- [Records]:
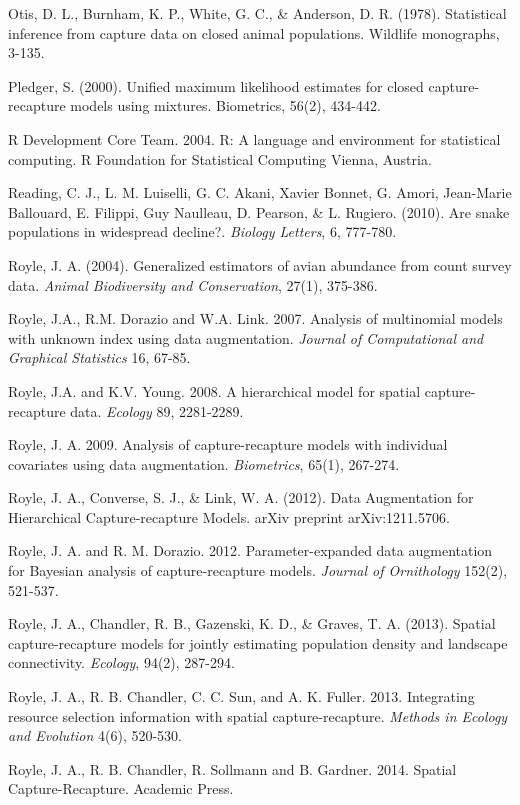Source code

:\documentclass{book}
\begin{document}
\rf Otis, D. L., Burnham, K. P., White, G. C., \& Anderson, D. R. (1978). Statistical inference from capture data on closed animal populations. Wildlife monographs, 3-135.

\rf Pledger, S. (2000). Unified maximum likelihood estimates for closed capture-recapture models using mixtures. Biometrics, 56(2), 434-442.

\rf R Development Core Team. 2004. R: A language and environment for statistical computing. R Foundation for Statistical Computing Vienna, Austria.

\rf Reading, C. J., L. M. Luiselli, G. C. Akani, Xavier Bonnet, G. Amori, Jean-Marie Ballouard, E. Filippi, Guy Naulleau, D. Pearson, \& L. Rugiero. (2010). Are snake populations in widespread decline?. \textit{Biology Letters}, 6, 777-780.

\rf Royle, J. A. (2004). Generalized estimators of avian abundance from count survey data. \textit{Animal Biodiversity and Conservation}, 27(1), 375-386.

\rf Royle, J.A., R.M. Dorazio and W.A. Link. 2007. Analysis of multinomial models with unknown index using data augmentation. {\it Journal of Computational and Graphical Statistics}  16, 67-85.

\rf  Royle, J.A. and K.V. Young. 2008. A hierarchical model for spatial capture-recapture data. {\it Ecology}  89, 2281-2289.

\rf Royle, J. A. 2009. Analysis of capture-recapture models with individual covariates using data augmentation. {\it Biometrics}, 65(1), 267-274.

\rf Royle, J. A., Converse, S. J., \& Link, W. A. (2012). Data Augmentation for Hierarchical Capture-recapture Models. arXiv preprint arXiv:1211.5706.

\rf Royle, J. A. and R. M. Dorazio. 2012. Parameter-expanded data augmentation for Bayesian analysis of capture-recapture models. {\it Journal of Ornithology} 152(2), 521-537.

\rf Royle, J. A., Chandler, R. B., Gazenski, K. D., \& Graves, T. A. (2013). Spatial capture-recapture models for jointly estimating population density and landscape connectivity. \textit{Ecology}, 94(2), 287-294.

\rf Royle, J. A., R. B. Chandler, C. C. Sun, and A. K. Fuller. 2013. Integrating resource selection information with spatial capture-recapture. {\it Methods in Ecology and Evolution} 4(6), 520-530.

\rf Royle, J. A., R. B. Chandler, R. Sollmann and B. Gardner. 2014. Spatial Capture-Recapture. Academic Press.
\end{document}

- [Instructions to follow]:
Restate word for word the lines from the one holding "Royle, J.A., R.M." through the last line of the listing, omitting every earlier line.

- [Written solution]:
\rf Royle, J.A., R.M. Dorazio and W.A. Link. 2007. Analysis of multinomial models with unknown index using data augmentation. {\it Journal of Computational and Graphical Statistics}  16, 67-85.

\rf  Royle, J.A. and K.V. Young. 2008. A hierarchical model for spatial capture-recapture data. {\it Ecology}  89, 2281-2289.

\rf Royle, J. A. 2009. Analysis of capture-recapture models with individual covariates using data augmentation. {\it Biometrics}, 65(1), 267-274.

\rf Royle, J. A., Converse, S. J., \& Link, W. A. (2012). Data Augmentation for Hierarchical Capture-recapture Models. arXiv preprint arXiv:1211.5706.

\rf Royle, J. A. and R. M. Dorazio. 2012. Parameter-expanded data augmentation for Bayesian analysis of capture-recapture models. {\it Journal of Ornithology} 152(2), 521-537.

\rf Royle, J. A., Chandler, R. B., Gazenski, K. D., \& Graves, T. A. (2013). Spatial capture-recapture models for jointly estimating population density and landscape connectivity. \textit{Ecology}, 94(2), 287-294.

\rf Royle, J. A., R. B. Chandler, C. C. Sun, and A. K. Fuller. 2013. Integrating resource selection information with spatial capture-recapture. {\it Methods in Ecology and Evolution} 4(6), 520-530.

\rf Royle, J. A., R. B. Chandler, R. Sollmann and B. Gardner. 2014. Spatial Capture-Recapture. Academic Press.
\end{document}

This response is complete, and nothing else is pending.